История Деборы Самсон - Хармон Эми
– Добро пожаловать домой, сэр, – проговорила я.
И обернулась, не сдерживая улыбку. Лучше смеяться, чем плакать, и все же, когда я увидела его лицо, каждую прекрасную и дорогую мне черточку, не смогла больше ни шутить, ни называть его сэром. Я могла лишь глядеть на него и упиваться им. Невозможно представить, что мужчина, забрызганный грязью, обветренный за долгие дни в пути, утомленный ездой верхом и неуверенностью в будущем, мог выглядеть так, как Джон Патерсон.
Невозможно.
– Я не могу дышать, – сказал он. – Я смотрю на вас… и не могу дышать.
– И я тоже, – выдавила я. – Я не дышу со времен Филадельфии, с тех пор когда Анна вновь обратила меня в девушку.
Он улыбнулся, удивленно и радостно, и мы рассмеялись, не скрывая слез.
– Я благодарен Богу за Анну, – сказал Джон, утирая щеки.

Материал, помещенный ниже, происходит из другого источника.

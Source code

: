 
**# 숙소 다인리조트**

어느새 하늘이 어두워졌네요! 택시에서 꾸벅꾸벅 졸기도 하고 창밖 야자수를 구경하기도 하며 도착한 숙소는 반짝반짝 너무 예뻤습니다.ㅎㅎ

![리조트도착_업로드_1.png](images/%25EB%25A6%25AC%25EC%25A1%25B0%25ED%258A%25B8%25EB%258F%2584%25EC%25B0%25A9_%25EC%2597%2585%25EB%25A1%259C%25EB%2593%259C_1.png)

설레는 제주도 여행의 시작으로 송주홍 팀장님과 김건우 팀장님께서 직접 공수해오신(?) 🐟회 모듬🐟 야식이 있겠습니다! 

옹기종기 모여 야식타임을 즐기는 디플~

Мы по-прежнему стояли, глядя друг на друга, не приближаясь, оттягивая невыразимое счастье встречи.
Он нагнулся и поднял с земли, близ могильной плиты Элизабет, небольшой камень, отряхнул с него снег и грязь. Я решила, что он положит его на могилу, как символ признательности, но он вместо этого показал камень мне. Тот лежал у него на ладони, гладкий, совсем обычный, непримечательный.
– Однажды вы сказали, что любите всех по-разному. Кого-то больше, кого-то меньше, – проговорил он.
– Вы это запомнили?
– Да. Вы признались, что ваша любовь ко мне как гора, придавившая вам грудь. – Его голос сорвался, он сжал в пальцах камушек.
Я кивнула и приложила руку к груди, боясь, что иначе она разорвется.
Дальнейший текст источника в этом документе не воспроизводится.